Carmen Herrera. Untitled. 1952

Carmen Herrera Untitled 1952

  • MoMA, Floor 4, 406 The David Geffen Galleries

Herrera’s life is divided between Cuba and New York, but it was in Paris that her work took its most decisive turn. In dialogue with older avant-garde artists like Piet Mondrian as well as artists of her own generation, like Ellsworth Kelly, whose work took a similar turn in Paris, Herrera developed a visual language of hard edges, limited colors, and simple geometric shapes. Her breakthrough moment arrived via three black-and-white paintings—including Untitled—with which she announced her dedication to the stark abstraction that would become her lifelong calling.
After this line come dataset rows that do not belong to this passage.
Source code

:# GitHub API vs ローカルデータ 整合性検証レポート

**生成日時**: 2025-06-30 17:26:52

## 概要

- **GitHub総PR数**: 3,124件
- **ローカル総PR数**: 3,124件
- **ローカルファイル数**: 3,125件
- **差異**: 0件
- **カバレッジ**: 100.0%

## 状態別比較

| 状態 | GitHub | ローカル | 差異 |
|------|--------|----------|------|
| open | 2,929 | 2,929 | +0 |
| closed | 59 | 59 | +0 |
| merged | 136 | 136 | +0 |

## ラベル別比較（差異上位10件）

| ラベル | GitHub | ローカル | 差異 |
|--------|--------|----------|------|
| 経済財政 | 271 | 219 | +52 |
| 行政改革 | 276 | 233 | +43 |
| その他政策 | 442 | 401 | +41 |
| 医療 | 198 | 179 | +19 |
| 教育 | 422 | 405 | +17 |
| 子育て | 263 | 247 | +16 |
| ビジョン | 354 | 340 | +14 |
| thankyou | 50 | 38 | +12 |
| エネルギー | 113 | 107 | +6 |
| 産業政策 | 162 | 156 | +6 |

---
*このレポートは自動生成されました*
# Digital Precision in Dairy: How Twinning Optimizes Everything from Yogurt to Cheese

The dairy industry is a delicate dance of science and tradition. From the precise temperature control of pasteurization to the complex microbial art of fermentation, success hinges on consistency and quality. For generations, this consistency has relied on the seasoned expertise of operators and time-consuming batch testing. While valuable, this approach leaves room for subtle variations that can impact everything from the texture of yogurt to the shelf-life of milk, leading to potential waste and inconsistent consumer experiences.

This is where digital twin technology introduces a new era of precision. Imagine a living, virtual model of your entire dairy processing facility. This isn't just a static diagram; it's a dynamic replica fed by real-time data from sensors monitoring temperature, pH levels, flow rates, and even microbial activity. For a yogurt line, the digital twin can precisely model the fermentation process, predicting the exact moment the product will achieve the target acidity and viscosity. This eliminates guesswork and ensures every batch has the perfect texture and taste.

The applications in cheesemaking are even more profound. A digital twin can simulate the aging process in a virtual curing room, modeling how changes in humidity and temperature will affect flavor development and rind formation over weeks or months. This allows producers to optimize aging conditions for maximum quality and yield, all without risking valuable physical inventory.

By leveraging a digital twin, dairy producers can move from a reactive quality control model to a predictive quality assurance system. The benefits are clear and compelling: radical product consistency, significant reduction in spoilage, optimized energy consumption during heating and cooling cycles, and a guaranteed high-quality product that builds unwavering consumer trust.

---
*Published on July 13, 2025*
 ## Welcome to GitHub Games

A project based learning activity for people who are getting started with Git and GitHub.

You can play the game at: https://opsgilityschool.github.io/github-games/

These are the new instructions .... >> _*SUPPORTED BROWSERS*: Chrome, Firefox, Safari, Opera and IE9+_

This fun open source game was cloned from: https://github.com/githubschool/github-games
Afterward, she said, “I never met a straight line I did not like.”

Gallery label from "Collection 1940s—1970s", 2019

To make this work, Herrera painted vertical bands of black and white at varying lengths and with diagonal breaks that create a two-tone zigzag pattern. She extended her pattern to the face and sides of the frame, giving the object a sense of dynamic totality. "I began a lifelong process of purification, a process of taking away what isn't essential," she explained. Although active in Paris and New York from the late 1940s on, she did not sell a painting until 2004, at the age of eighty-nine. She has recalled that one dealer bluntly told her, "You can paint circles around the male artists that I have, but I'm not going to give you a show because you're a woman."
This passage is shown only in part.